Para Lula, US$ 100 bi em financiamento climático são insuficientes
Declaração foi feita durante discurso na Cúpula da Amazônia
Declaração foi feita durante discurso na Cúpula da Amazônia
O presidente Luiz Inácio Lula da Silva disse que os US$
100 bilhões anuais prometidos, desde 2009, pelos países ricos para o
financiamento climático de países em desenvolvimento já não são suficientes. A
declaração foi feita nesta quarta-feira (9) durante discurso na Cúpula da
Amazônia.
“Desde a COP 15, o compromisso dos países desenvolvidos de
mobilizar US$ 100 bilhões por ano em financiamento climático novo e
adicional nunca foi implementado. Esse montante já não corresponde às
necessidades atuais. A demanda por mitigação, adaptação e perdas e danos só
cresce”, discursou o presidente.
Lula destacou que quem tem as maiores reservas florestais e
a maior biodiversidade merece maior representatividade no Fundo Global, e que é
“inexplicável que mecanismos de financiamento, como o Fundo Global para o Meio
Ambiente, que nasceu no Banco Mundial, reproduzam a lógica excludente das
instituições de Bretton Woods”. O presidente se referiu às instituições
financeiras internacionais criadas na Conferência de Bretton Woods, que em 1944
estabeleceu o dólar como moeda para comércio internacional.
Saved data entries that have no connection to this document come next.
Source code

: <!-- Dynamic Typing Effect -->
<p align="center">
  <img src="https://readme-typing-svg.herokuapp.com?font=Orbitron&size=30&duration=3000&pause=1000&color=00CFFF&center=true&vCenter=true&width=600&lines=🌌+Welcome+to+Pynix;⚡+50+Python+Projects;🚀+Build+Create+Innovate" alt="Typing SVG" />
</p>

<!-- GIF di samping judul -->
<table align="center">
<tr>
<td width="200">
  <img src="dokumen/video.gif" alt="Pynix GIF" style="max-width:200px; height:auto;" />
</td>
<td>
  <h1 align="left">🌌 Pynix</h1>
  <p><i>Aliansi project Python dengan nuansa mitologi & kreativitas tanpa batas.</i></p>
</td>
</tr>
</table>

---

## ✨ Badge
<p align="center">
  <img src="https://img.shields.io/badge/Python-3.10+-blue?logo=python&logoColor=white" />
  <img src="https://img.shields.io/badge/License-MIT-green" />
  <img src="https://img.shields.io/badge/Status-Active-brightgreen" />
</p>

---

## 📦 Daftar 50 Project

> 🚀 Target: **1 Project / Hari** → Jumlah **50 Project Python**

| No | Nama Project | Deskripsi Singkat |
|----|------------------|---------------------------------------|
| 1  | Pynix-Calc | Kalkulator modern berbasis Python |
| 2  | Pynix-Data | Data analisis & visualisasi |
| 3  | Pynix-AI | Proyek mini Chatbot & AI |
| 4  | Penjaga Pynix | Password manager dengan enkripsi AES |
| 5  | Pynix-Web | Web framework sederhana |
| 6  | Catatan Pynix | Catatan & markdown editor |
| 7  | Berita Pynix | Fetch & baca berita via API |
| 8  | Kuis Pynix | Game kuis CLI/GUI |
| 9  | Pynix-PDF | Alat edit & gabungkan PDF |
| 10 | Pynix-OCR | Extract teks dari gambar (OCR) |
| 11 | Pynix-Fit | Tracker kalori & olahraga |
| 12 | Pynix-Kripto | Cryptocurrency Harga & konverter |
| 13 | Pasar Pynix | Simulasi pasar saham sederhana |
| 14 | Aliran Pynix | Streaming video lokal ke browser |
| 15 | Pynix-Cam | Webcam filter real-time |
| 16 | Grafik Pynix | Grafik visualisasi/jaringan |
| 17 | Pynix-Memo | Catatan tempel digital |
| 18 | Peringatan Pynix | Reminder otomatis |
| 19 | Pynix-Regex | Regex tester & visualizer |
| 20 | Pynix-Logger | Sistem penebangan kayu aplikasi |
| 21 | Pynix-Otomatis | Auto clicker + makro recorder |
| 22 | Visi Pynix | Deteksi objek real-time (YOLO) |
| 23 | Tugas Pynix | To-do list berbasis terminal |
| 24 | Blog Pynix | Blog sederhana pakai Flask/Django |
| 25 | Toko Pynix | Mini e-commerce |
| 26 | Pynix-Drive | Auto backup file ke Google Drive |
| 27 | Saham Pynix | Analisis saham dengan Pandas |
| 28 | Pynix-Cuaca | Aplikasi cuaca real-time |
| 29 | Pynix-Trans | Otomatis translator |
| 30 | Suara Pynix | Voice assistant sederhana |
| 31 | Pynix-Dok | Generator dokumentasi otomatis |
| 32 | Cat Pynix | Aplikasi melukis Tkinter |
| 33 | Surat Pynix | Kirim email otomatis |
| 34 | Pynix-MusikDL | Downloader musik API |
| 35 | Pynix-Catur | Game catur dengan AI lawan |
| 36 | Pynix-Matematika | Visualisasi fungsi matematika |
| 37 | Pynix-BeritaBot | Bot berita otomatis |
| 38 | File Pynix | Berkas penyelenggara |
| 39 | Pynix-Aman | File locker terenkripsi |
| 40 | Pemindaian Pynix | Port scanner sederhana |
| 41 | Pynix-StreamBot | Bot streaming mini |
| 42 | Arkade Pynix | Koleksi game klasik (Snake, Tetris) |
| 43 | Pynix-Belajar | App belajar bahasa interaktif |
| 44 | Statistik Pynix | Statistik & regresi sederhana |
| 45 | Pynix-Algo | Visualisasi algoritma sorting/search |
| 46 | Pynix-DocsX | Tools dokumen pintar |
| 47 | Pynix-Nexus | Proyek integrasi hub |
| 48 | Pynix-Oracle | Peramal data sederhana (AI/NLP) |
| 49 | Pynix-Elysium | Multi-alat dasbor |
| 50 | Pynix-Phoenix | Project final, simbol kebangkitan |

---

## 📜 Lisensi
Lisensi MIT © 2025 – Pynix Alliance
Lula criticou a falta de representatividade de países como
Brasil, Colômbia, Equador, Congo e Indonésia no fundo, e que, a estrutura atual
acaba por favorecer países desenvolvidos como Estados Unidos, Canadá, França,
Alemanha, Itália e Suécia, que ocupam cada um seu próprio assento.
“Os serviços ambientais e ecossistêmicos que as florestas
tropicais fornecem para o mundo devem ser remunerados, de forma justa e
equitativa”, acrescentou ao defender uma espécie de certificação de produtos
produzidos de forma sustentável nas grandes florestas tropicais.
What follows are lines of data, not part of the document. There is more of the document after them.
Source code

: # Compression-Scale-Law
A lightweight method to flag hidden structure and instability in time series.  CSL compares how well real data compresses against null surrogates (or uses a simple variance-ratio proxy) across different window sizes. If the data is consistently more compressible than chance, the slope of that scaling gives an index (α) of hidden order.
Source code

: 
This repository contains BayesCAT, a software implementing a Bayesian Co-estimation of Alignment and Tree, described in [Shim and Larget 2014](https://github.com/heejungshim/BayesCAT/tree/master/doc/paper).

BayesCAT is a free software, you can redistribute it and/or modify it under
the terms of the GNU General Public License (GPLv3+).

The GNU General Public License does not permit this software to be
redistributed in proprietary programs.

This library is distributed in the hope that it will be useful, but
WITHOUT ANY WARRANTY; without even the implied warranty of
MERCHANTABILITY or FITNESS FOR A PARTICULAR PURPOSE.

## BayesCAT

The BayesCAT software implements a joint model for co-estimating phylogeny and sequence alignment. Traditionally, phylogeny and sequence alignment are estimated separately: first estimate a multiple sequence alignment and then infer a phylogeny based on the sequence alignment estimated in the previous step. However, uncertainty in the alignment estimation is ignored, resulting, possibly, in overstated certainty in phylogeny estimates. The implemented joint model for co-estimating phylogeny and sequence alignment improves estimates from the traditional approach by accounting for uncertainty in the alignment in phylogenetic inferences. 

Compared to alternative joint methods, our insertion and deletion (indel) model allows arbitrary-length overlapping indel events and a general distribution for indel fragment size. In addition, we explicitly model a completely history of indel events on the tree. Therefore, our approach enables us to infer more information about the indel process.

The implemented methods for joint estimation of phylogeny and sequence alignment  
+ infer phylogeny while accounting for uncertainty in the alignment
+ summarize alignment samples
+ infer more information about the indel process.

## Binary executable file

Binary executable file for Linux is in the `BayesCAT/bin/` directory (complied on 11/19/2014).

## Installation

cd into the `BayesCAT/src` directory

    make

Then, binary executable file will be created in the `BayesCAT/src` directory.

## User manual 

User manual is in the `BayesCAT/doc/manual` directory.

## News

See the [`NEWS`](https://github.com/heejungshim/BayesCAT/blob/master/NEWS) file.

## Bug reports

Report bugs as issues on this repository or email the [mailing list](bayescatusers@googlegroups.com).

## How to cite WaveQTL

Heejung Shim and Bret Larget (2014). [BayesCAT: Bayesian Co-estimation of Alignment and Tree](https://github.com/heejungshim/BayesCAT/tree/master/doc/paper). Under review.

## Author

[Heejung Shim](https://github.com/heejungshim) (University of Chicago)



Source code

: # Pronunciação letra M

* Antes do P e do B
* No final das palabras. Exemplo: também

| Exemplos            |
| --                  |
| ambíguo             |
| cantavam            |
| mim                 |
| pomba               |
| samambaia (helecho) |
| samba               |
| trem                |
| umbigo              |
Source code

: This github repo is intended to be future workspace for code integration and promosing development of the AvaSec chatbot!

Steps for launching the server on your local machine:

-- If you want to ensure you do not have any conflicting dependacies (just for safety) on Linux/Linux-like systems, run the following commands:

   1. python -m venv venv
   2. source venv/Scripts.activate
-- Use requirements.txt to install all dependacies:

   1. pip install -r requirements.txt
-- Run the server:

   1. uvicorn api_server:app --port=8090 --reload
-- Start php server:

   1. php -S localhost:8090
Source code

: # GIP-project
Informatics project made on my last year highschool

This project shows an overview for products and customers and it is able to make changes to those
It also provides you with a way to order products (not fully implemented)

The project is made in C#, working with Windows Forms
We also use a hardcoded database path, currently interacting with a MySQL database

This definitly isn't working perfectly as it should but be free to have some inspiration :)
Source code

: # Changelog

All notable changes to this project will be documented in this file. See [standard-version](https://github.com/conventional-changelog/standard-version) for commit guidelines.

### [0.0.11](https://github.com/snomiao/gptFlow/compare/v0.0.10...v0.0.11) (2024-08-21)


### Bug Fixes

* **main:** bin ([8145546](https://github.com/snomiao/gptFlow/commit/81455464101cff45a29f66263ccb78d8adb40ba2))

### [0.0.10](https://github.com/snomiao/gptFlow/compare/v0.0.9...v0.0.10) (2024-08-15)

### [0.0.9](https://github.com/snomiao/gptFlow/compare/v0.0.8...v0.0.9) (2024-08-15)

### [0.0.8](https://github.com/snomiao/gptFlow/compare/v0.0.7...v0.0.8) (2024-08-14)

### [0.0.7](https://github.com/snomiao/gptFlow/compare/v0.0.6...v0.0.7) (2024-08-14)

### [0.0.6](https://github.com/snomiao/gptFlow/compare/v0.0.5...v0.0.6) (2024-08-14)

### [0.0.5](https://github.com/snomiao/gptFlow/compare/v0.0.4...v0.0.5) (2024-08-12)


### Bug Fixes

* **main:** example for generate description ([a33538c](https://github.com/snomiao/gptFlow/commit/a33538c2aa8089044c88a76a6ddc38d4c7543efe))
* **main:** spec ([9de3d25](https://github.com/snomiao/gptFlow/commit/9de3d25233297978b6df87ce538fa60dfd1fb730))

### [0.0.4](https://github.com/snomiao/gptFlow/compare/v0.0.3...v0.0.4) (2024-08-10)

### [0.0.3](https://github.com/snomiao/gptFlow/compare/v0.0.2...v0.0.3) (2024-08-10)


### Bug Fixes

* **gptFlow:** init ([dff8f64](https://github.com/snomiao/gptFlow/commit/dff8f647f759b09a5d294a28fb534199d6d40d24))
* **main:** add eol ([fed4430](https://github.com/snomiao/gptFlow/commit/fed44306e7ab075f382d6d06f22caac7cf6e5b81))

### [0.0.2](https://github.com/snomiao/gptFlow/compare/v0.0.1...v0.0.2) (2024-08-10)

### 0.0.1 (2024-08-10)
O presidente classificou como “neocolonialismo verde” a
adoção de medidas discriminatórias e barreiras comerciais que, “sob o
pretexto de proteger o meio ambiente”, desconsideram marcos normativos e
políticas domésticas dos países que ainda detêm florestas em seus territórios.
“Quero convidar especialmente outros países com florestas
tropicais para que se somem a esse esforço. A Declaração Conjunta que
adotaremos hoje será o primeiro passo para uma posição comum já na COP28, este
ano, com vistas à COP30. Junto com nossos companheiros da África e da Ásia,
podemos aprofundar as trocas de experiências sobre a proteção das florestas e
seu manejo sustentável”, acrescentou .
Declaração e relatórios
Lula e os demais chefes de Estado divulgaram na terça-feira
(8), durante o primeiro dia da Cúpula da Amazônia, um outro documento,
a Declaração de Belém, na qual apresenta uma agenda comum, com 113 pontos
consensuais envolvendo os países integrantes da Organização do Tratado de
Cooperação Amazônica (OTCA).O documento tem por base “aportes da sociedade
civil” destacados durante o Seminário sobre Desenvolvimento Sustentável da
Amazônia, que ocorreu no mês de maio em Brasília, e de órgãos do governo
federal.
Também na terça-feira, os representantes dos países amazônicos receberam as propostas de políticas públicas elaboradas por representantes de entidades, movimentos sociais, da academia, de centros de pesquisa e agências governamentais do Brasil e demais países amazônicos durante o Diálogos Amazônicos, evento prévio à Cúpula da Amazônia.